# This is a demo on how to use checkpoints of trained models

# Load a checkpoint
##### Model choices are uni-lstm, bi-lstm, bi-max-lstm, mean

In [1]:
import argparse
from models import SNLIModel
from train import parse_args
import torch

  from .autonotebook import tqdm as notebook_tqdm


In [2]:
checkpoint_path = "modelsaves/bi_max_lstm_model.pth"
modeltype = 'bi-max-lstm' # Make sure this matches the checkpoint you are loading in!
# choices are uni-lstm, bi-lstm, bi-max-lstm, mean

In [3]:
params = parse_args() # The default parameters (do not worry, this is just for initialization, it wont matter since we are evaluating only not training)
params.checkpoint_path = checkpoint_path
params.encoder_model = modeltype

In [4]:
checkpoint_info = torch.load(checkpoint_path)
print(checkpoint_info.keys())
print(f"Model: {modeltype}")
print(f"Epoch: {checkpoint_info['epoch']}")
print(f"Dev accuracy; {checkpoint_info['dev_accuracy'].item()}")
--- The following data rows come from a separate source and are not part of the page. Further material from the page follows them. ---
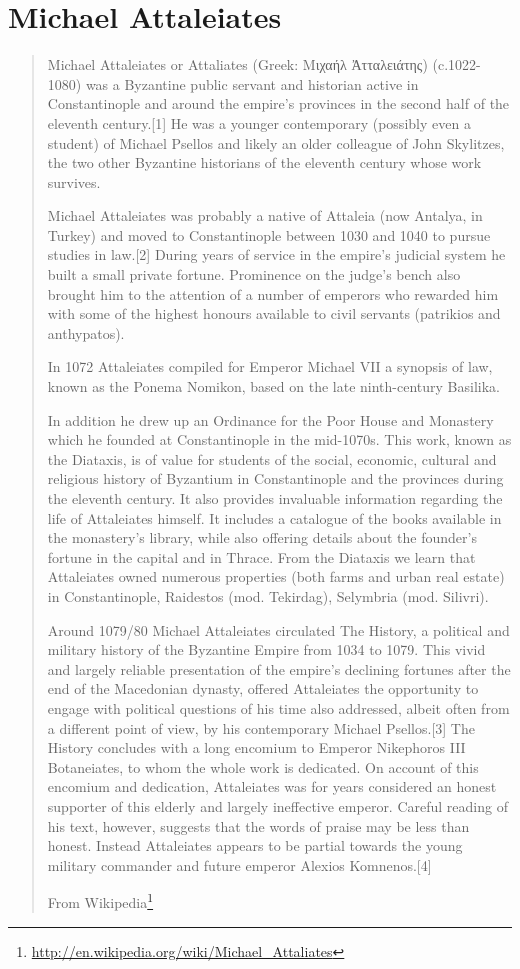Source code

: \documentclass[12pt,letterpaper,twoside,final]{memoir}
\begin{document}
\section{Michael Attaleiates}
\blockquote[From Wikipedia\footnote{\url{http://en.wikipedia.org/wiki/Michael_Attaliates}}]{Michael Attaleiates or Attaliates (Greek: Μιχαήλ Ἀτταλειάτης) (c.1022-1080) was a Byzantine public servant and historian active in Constantinople and around the empire's provinces in the second half of the eleventh century.[1] He was a younger contemporary (possibly even a student) of Michael Psellos and likely an older colleague of John Skylitzes, the two other Byzantine historians of the eleventh century whose work survives.

Michael Attaleiates was probably a native of Attaleia (now Antalya, in Turkey) and moved to Constantinople between 1030 and 1040 to pursue studies in law.[2] During years of service in the empire's judicial system he built a small private fortune. Prominence on the judge's bench also brought him to the attention of a number of emperors who rewarded him with some of the highest honours available to civil servants (patrikios and anthypatos).

In 1072 Attaleiates compiled for Emperor Michael VII a synopsis of law, known as the Ponema Nomikon, based on the late ninth-century Basilika.

In addition he drew up an Ordinance for the Poor House and Monastery which he founded at Constantinople in the mid-1070s. This work, known as the Diataxis, is of value for students of the social, economic, cultural and religious history of Byzantium in Constantinople and the provinces during the eleventh century. It also provides invaluable information regarding the life of Attaleiates himself. It includes a catalogue of the books available in the monastery's library, while also offering details about the founder's fortune in the capital and in Thrace. From the Diataxis we learn that Attaleiates owned numerous properties (both farms and urban real estate) in Constantinople, Raidestos (mod. Tekirdag), Selymbria (mod. Silivri).

Around 1079/80 Michael Attaleiates circulated The History, a political and military history of the Byzantine Empire from 1034 to 1079. This vivid and largely reliable presentation of the empire's declining fortunes after the end of the Macedonian dynasty, offered Attaleiates the opportunity to engage with political questions of his time also addressed, albeit often from a different point of view, by his contemporary Michael Psellos.[3] The History concludes with a long encomium to Emperor Nikephoros III Botaneiates, to whom the whole work is dedicated. On account of this encomium and dedication, Attaleiates was for years considered an honest supporter of this elderly and largely ineffective emperor. Careful reading of his text, however, suggests that the words of praise may be less than honest. Instead Attaleiates appears to be partial towards the young military commander and future emperor Alexios Komnenos.[4]

}
\end{document}
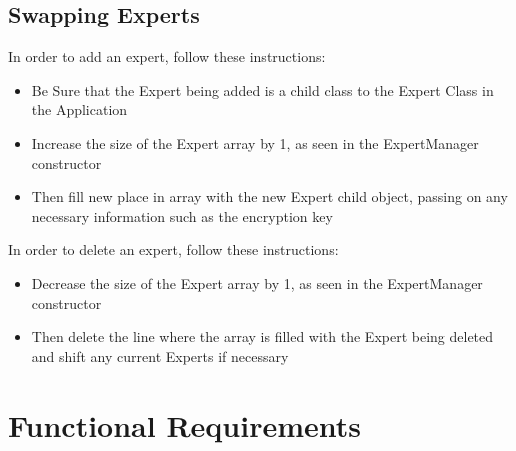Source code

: \documentclass{article}
\begin{document}
\subsection{Swapping Experts}
In order to add an expert, follow these instructions:
\begin{itemize} 
	\item Be Sure that the Expert being added is a child class to the Expert Class in the Application
	\item Increase the size of the Expert array by 1, as seen in the ExpertManager constructor
	\item Then fill new place in array with the new Expert child object, passing on any necessary information such as the encryption key
\end{itemize}
In order to delete an expert, follow these instructions:
\begin{itemize} 
	\item Decrease the size of the Expert array by 1, as seen in the ExpertManager constructor
	\item Then delete the line where the array is filled with the Expert being deleted and shift any current Experts if necessary 
\end{itemize}

\section{Functional Requirements}

\newpage
\listoffigures
\end{document}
dict_keys(['model_state_dict', 'optimizer_state_dict', 'epoch', 'dev_accuracy'])
Model: bi-max-lstm
Epoch: 5
Dev accuracy; 0.8474903702735901


In [5]:
checkpoint_model = SNLIModel(params)

Setting up all imports and downloads


[nltk_data] Downloading package punkt to /home/david/nltk_data...
[nltk_data]   Package punkt is already up-to-date!
[nltk_data] Downloading package punkt_tab to /home/david/nltk_data...
[nltk_data]   Package punkt_tab is already up-to-date!


Preprocessing the data
Setting up the classifier (and the encoder within)
Setting up the optimizer and loss function
Checkpoint loaded from modelsaves/bi_max_lstm_model.pth


# Example on how to predict using the checkpoint model

In [6]:
premise = "Two men sitting in the sun"
hypothesis = "Nobody is sitting in the shade"
checkpoint_model.predict([premise], [hypothesis])

(tensor([1], device='cuda:0'), ['neutral'])

In [7]:
premise = "A man is walking a dog"
hypothesis = "No cat is outside"
checkpoint_model.predict([premise], [hypothesis])

(tensor([0], device='cuda:0'), ['entailment'])

# Example on evaluating a dataset and obtaining an accuracy

In [8]:
dev_accuracy = checkpoint_model.evaluate_accuracy(checkpoint_model.dev_data).item()
test_accuracy = checkpoint_model.evaluate_accuracy(checkpoint_model.test_data).item()

In [9]:
print(f"The dev accuracy is {round(dev_accuracy, 5)} and the test accuracy is {round(test_accuracy, 5)}")

The dev accuracy is 0.84749 and the test accuracy is 0.85006


# Error Analysis
At the above code, simply change the model checkpoint and rerun the notebook to see how each model performs on these examples

This should be a contradiction

Why is it a hard task?

Lexical overlap is low and the model may struggle to tie "apple" to "fruit" or to detect that "no one" contradicts "a woman"

In [10]:
premise = "A woman is eating an apple"
hypothesis = "No one is eating fruit"
checkpoint_model.predict([premise], [hypothesis])

(tensor([0], device='cuda:0'), ['entailment'])

This should be a contradiction

Why is it hard task?

Both sentences involve a baby, but it takes commonsense to realize that babies who cry in cribs probably aren’t talking.

In [11]:
premise = "A baby is crying in a crib"
hypothesis = "The baby is talking to its parents"
checkpoint_model.predict([premise], [hypothesis])

(tensor([2], device='cuda:0'), ['contradiction'])

This should be a contradiction

Why is it hard task?

The model must track event order and realize "was eating" implies the action was still happening.

In [12]:
premise = "The man was eating dinner when the phone rang"
hypothesis = "The man had already finished eating"
checkpoint_model.predict([premise], [hypothesis])

(tensor([1], device='cuda:0'), ['neutral'])

This should be neutral

Why is it hard task?

The word "children/kids" appears, but the activities are unrelated and shouldn’t lead to entailment or contradiction.

In [13]:
premise = "Children are playing in a park"
hypothesis = "Kids are studying at school"
checkpoint_model.predict([premise], [hypothesis])

(tensor([0], device='cuda:0'), ['entailment'])

This should be a entailment

Why is it hard task?

It tests the model's ability to recognize paraphrasing and soft entailment across different phrasings.

In [14]:
premise = "A man is giving a presentation to a small audience"
hypothesis = "A man is speaking in front of a group"
checkpoint_model.predict([premise], [hypothesis])

(tensor([0], device='cuda:0'), ['entailment'])